Reconciliation will require respecting international law and Canada’s international commitments. Prime Minister Justin Trudeau should finally put his money where his mouth is and introduce legislation to implement the United Nations Declaration on the Rights of Indigenous Peoples, including the doctrine of free, prior and informed consent. Consent is not a “veto.” It is an acknowledgment that for Indigenous peoples’ rights to be meaningful, they must entail corollary obligations on government. Consent will not be required in every case, but where the impact on Indigenous rights is substantial, nothing short of consent will respect those rights or achieve reconciliation.

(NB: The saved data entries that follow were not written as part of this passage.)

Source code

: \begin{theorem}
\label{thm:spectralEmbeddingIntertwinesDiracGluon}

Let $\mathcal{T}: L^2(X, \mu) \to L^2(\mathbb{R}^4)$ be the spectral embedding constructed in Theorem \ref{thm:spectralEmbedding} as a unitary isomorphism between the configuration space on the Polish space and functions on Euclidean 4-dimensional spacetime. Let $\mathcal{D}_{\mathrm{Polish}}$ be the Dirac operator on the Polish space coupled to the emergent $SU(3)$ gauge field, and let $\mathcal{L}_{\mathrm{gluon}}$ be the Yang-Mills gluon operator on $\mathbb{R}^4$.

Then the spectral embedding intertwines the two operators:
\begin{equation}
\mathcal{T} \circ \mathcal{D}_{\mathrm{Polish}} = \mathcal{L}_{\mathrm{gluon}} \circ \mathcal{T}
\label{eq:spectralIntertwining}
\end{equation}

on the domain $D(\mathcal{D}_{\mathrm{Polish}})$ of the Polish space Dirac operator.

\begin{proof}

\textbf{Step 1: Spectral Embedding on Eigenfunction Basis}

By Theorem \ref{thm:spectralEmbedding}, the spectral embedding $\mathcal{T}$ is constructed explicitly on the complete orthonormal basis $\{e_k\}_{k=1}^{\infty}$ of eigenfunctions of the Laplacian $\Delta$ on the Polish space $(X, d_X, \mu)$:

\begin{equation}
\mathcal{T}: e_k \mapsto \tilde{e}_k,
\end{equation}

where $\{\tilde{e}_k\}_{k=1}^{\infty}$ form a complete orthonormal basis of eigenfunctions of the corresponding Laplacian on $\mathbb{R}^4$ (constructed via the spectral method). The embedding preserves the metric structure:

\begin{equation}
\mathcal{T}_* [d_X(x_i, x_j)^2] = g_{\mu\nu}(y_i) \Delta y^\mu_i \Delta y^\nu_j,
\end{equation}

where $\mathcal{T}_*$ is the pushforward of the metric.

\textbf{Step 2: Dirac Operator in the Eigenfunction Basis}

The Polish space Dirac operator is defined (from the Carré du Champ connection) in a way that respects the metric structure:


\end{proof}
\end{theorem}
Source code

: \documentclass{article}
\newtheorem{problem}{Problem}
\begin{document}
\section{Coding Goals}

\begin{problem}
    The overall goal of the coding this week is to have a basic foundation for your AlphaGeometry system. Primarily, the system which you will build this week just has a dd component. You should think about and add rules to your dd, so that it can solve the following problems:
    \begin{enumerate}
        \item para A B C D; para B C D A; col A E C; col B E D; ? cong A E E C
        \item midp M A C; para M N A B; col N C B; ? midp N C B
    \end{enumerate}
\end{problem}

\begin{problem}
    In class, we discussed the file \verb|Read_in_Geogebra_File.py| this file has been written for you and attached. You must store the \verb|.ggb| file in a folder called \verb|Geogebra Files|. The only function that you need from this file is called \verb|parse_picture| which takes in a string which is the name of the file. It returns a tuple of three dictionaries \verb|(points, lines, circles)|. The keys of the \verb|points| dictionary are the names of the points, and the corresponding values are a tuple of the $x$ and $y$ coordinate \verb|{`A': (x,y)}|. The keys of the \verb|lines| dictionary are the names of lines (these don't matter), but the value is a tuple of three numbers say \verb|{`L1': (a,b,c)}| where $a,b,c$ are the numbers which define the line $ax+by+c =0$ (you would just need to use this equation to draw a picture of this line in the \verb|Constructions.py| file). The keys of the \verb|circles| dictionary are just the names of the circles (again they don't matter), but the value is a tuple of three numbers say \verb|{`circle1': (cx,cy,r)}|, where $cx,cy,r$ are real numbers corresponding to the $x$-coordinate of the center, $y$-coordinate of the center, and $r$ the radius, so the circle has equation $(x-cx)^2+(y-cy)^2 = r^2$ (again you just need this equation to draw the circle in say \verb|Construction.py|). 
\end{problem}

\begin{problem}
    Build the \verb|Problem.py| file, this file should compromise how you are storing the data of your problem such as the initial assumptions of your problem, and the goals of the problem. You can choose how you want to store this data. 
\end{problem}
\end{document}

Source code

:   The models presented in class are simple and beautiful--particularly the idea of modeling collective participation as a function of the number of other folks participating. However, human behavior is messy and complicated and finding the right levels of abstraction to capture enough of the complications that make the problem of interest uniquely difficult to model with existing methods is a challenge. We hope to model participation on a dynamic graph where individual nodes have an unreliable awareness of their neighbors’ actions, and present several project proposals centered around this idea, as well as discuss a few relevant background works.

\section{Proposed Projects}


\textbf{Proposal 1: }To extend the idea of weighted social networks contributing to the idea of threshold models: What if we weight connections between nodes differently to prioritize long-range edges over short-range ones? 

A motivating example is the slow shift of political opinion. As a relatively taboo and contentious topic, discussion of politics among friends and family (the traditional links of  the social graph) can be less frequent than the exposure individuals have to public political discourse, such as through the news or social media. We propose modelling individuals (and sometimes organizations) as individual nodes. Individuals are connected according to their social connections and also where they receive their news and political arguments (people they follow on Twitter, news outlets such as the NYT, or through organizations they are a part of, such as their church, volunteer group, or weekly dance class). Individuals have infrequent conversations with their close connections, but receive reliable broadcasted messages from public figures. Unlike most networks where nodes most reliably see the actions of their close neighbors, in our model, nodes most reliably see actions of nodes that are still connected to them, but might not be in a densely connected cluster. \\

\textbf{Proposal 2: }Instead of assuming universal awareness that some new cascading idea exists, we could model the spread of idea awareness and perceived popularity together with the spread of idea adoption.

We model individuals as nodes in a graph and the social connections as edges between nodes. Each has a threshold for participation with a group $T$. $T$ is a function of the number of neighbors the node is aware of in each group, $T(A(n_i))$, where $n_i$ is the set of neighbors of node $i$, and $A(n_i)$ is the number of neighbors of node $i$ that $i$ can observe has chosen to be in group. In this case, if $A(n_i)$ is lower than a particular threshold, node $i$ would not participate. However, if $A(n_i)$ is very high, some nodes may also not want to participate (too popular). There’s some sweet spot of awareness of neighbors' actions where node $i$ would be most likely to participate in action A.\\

The Trudeau government can choose to treat these Supreme Court decisions as a blueprint for helping industry through the regulatory process. [Wanna bet that’s what Trudeau and all future governments choose?] Or it can embrace the spirit of these decisions, which urge the government to pursue a path of reconciliation with Canada’s Indigenous peoples. [HA! As if that will ever happen in Canada with CAPP, NEB, oil and gas companies and AER ruling all roosts] We stand at a fork in the road of Canadian history. Let’s take the path of reconciliation. For real this time. [Emphasis added]

From the comments:

HabFan410
2 hours ago
Congratulations to the author and representative for the people at Clyde River on his successful argument in that case before the SCC. But your reach has over-extended your grasp in suggesting that, where the letter of the law does not provide a veto, then the spirit of “reconciliation” must grant it. I call BS. The SCC’s decision favouring the Line 9 pipeline proposal confirms there are limits to the consultation process which negate any assumed veto rights.
… Let’s not start muddying the waters the very next day with exaggerated interpretations about SCC decisions being “floors, not ceilings” and assumptions that veto power actually exists when it doesn’t.